Martin Krieg rides with the Busycle to promote the National Bicycle Greenway (NBG) , an organization that he is a founder of.
Credit: Courtesy of Martin Krieg
Martin Krieg, known by many in Palo Alto as the “bicycle man,” has a passion for biking that has led him on two transcontinental biking trips and another one planned for 2010 to be a torchbearer of the movement for the National Bicycle Greenway (NBG). He overcame a seven-week coma, paralysis and clinical death. He has HiWheel bicycles, which is an old-fashioned bike with either a large front wheel and a small back wheel or vice versa. “It’s fun and great exercise,” Krieg said. “I can pretty much go any distance.”
Krieg has been car-free since 1989. “If I’m in a car, I’m [trapped] by glass and windows and I don’t see the world,” he said. “[Biking] gives me freedom. It’s like a church for me. I can feel the wind blowing in my hair and I can enjoy feeling like a kid again.” He has always loved biking from training wheels in his childhood to his current HiWheeler. Krieg received his first quality bike, a new Schwinn Varsity, in fourth grade after asking his mother if she would buy it for him if he got straight A’s. “I became a very good student after that,” Krieg said.
Later on Krieg was involved in car crash and was debilitated by paralysis and diagnosed with clinical death. After a seven-week coma, he woke up and began the gradual process of rehabilitation. “I learned how to walk again, then talk again, then go to the bathroom and tie shoes. I stuttered, I trembled,” he said. “I’m still waking up from the coma, as the world gets less fuzzy.”
His book, “Awake Again”, tells his journey from his head injury through the hardship of recovery to his two coast-to-coast rides.
His first ride across the country was in 1979. “I kind of was running away from home, and needed a change in scenery,” Krieg said. The second trip in 1986 was to fundraise for the National Head Injury Foundation. “I promised myself that if I ever got normal and could walk again I would do the greatest thing I could do.”
Krieg also attempted a third cross-country ride starting in San Francisco during the summer of 2009, but ended the trip early due to the weather. He’s preparing for another trip in June 2010 to promote the NBG, a network of bicycle roads and trails that will interconnect the country and major cities, of which Krieg is a founding director. “[It] is my number one thing in life,” Krieg said. “I’ve dedicated my whole life to this cause. [I want to] inspire people to come together to think outside of the box.”
Spanish teacher Carol Stroud also usually bikes to school. She has spotted Krieg four times and supports the use of bicycles as a way of getting around. “I think that self-propelled transportation is great.” Stroud has also been on a 500-mile long bike ride from the Missouri to the Mississippi Rivers.

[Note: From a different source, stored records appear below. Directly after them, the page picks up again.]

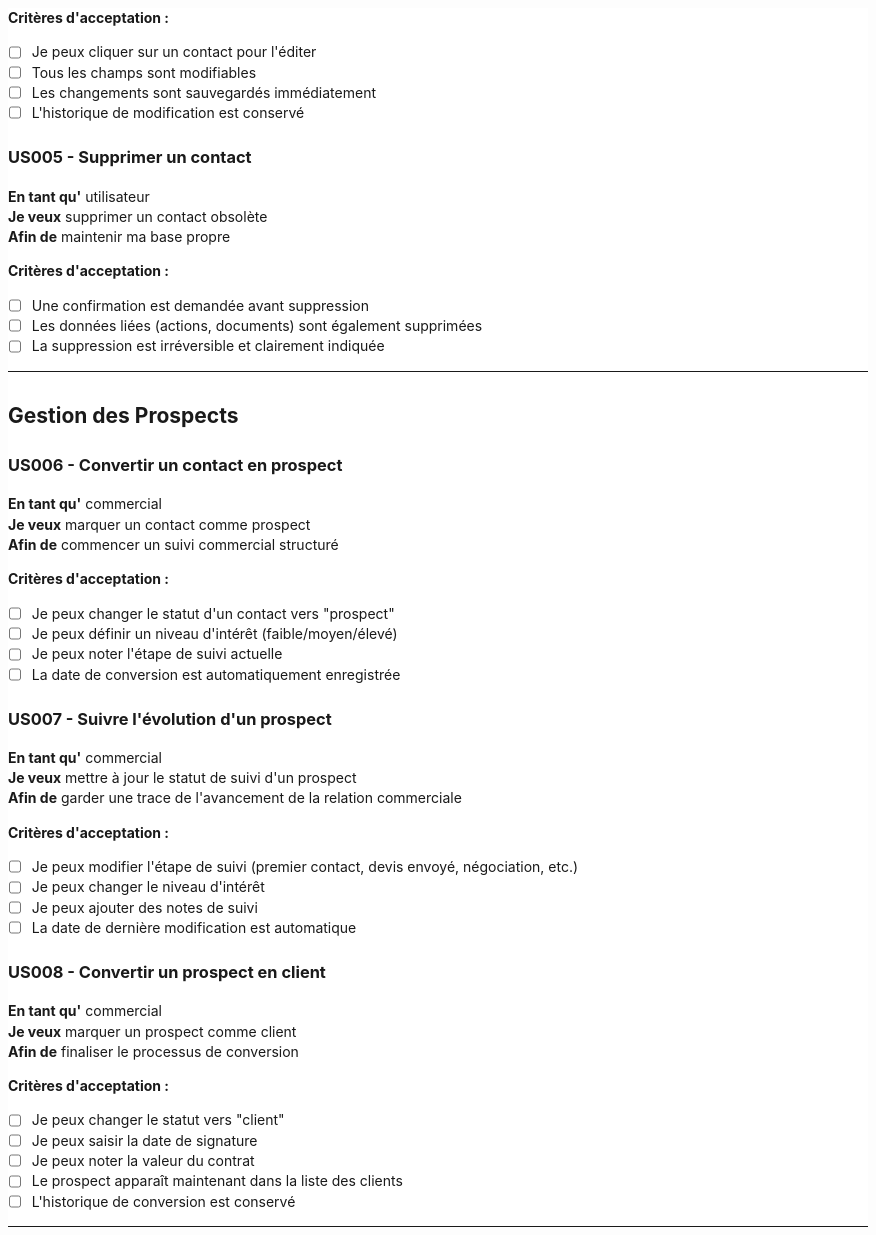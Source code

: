 **Critères d'acceptation :**
- [ ] Je peux cliquer sur un contact pour l'éditer
- [ ] Tous les champs sont modifiables
- [ ] Les changements sont sauvegardés immédiatement
- [ ] L'historique de modification est conservé

### **US005 - Supprimer un contact**
**En tant qu'** utilisateur  
**Je veux** supprimer un contact obsolète  
**Afin de** maintenir ma base propre  

**Critères d'acceptation :**
- [ ] Une confirmation est demandée avant suppression
- [ ] Les données liées (actions, documents) sont également supprimées
- [ ] La suppression est irréversible et clairement indiquée

---

## **Gestion des Prospects**

### **US006 - Convertir un contact en prospect**
**En tant qu'** commercial  
**Je veux** marquer un contact comme prospect  
**Afin de** commencer un suivi commercial structuré  

**Critères d'acceptation :**
- [ ] Je peux changer le statut d'un contact vers "prospect"
- [ ] Je peux définir un niveau d'intérêt (faible/moyen/élevé)
- [ ] Je peux noter l'étape de suivi actuelle
- [ ] La date de conversion est automatiquement enregistrée

### **US007 - Suivre l'évolution d'un prospect**
**En tant qu'** commercial  
**Je veux** mettre à jour le statut de suivi d'un prospect  
**Afin de** garder une trace de l'avancement de la relation commerciale  

**Critères d'acceptation :**
- [ ] Je peux modifier l'étape de suivi (premier contact, devis envoyé, négociation, etc.)
- [ ] Je peux changer le niveau d'intérêt
- [ ] Je peux ajouter des notes de suivi
- [ ] La date de dernière modification est automatique

### **US008 - Convertir un prospect en client**
**En tant qu'** commercial  
**Je veux** marquer un prospect comme client  
**Afin de** finaliser le processus de conversion  

**Critères d'acceptation :**
- [ ] Je peux changer le statut vers "client"
- [ ] Je peux saisir la date de signature
- [ ] Je peux noter la valeur du contrat
- [ ] Le prospect apparaît maintenant dans la liste des clients
- [ ] L'historique de conversion est conservé

---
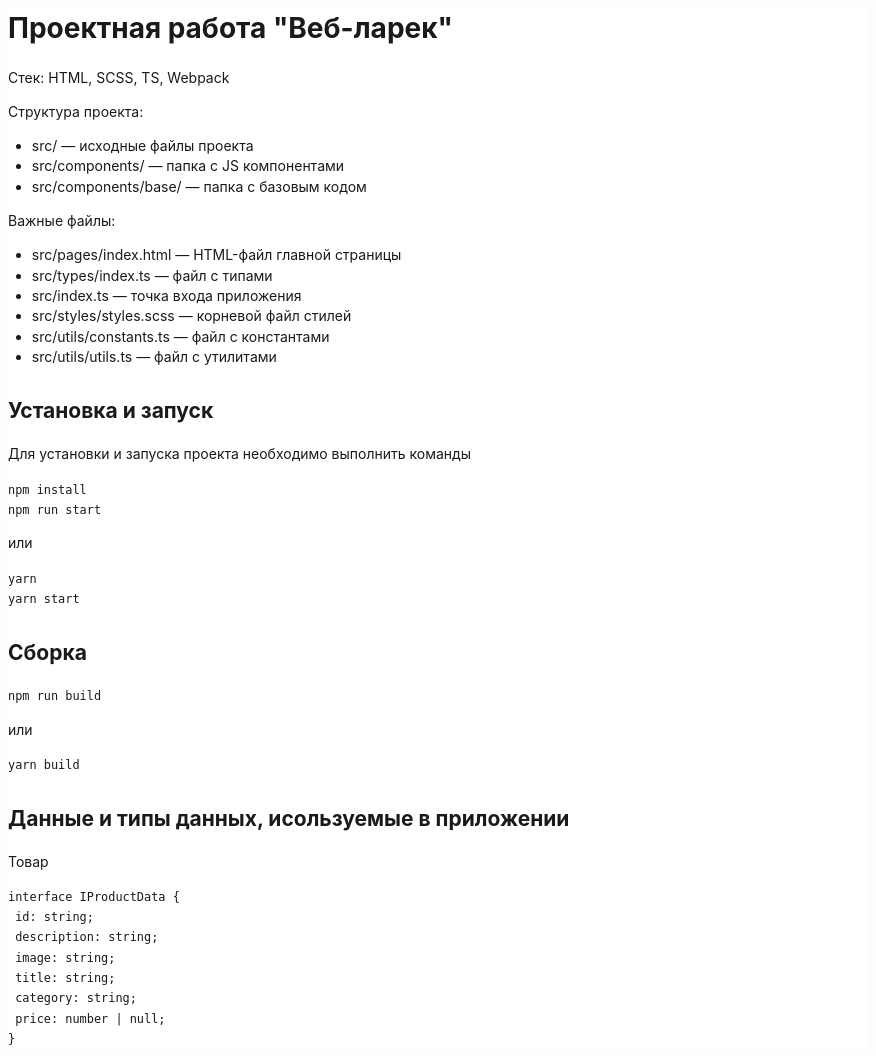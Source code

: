 # Проектная работа "Веб-ларек"

Стек: HTML, SCSS, TS, Webpack

Структура проекта:
- src/ — исходные файлы проекта
- src/components/ — папка с JS компонентами
- src/components/base/ — папка с базовым кодом

Важные файлы:
- src/pages/index.html — HTML-файл главной страницы
- src/types/index.ts — файл с типами
- src/index.ts — точка входа приложения
- src/styles/styles.scss — корневой файл стилей
- src/utils/constants.ts — файл с константами
- src/utils/utils.ts — файл с утилитами

## Установка и запуск
Для установки и запуска проекта необходимо выполнить команды

```
npm install
npm run start
```

или

```
yarn
yarn start
```
## Сборка

```
npm run build
```

или

```
yarn build
```

## Данные и типы данных, исользуемые в приложении

Товар

```
interface IProductData {
 id: string;
 description: string;
 image: string;
 title: string;
 category: string;
 price: number | null;
}
```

Overall, Krieg thought that the trips were opportunity for meditation. “[You] learn to be your own best friend,” he said. “You start going out and figuring out thoughts, there’s a lot of inner thinking going on.” He also noted that the trips give a feeling of achievement. “It’s a triumphant feeling looking at a map and knowing that by the end of the day you’ll be 150 or so miles from where you started,” he said. “Everyday is going to be a success.”
Krieg is going through deprivation training to toughen up for the next ride. “I’m not giving myself a lot of creature comforts,” he said. “I spent the winter in the garage last year to toughen up for the ride and to keep me keen. It keeps me going, it keeps me burning on why I’m doing this.” He will be the first to cross the country on an Eagle HiWheeler, which is the only one of its kind in active use in the world.
He rides around 20 to 30 miles a day, on one of his ten bikes. Passerbys’ response are usually one of surprise or friendliness, according to Krieg. “People often take a picture of me, sometimes their jaws drop, or they smile and wave and say hi.” Junior Kathrina Oñate has seen him from time to time. “Palo Alto’s a bicycle town and you see bikes everywhere,” she said, “but he’s really cool because every time he passes I think of all the old black-and-white pictures of old bikes from the 1880’s.” He is also the caretaker of the Busycle, a contraption powered by fifteen pedaling people constructed from the hodgepodge from the junkyard by M.I.T. engineers. The community rides it about once a week. “It’s a total outrage,” he said. “It makes everyone crack up and smile.” The Busycle is going home to Boston with Krieg in June.
According to Krieg, his transcontinental bike rides show people more than just a man biking on a HiWheel. “They are to show people that there are no limits,” Krieg said.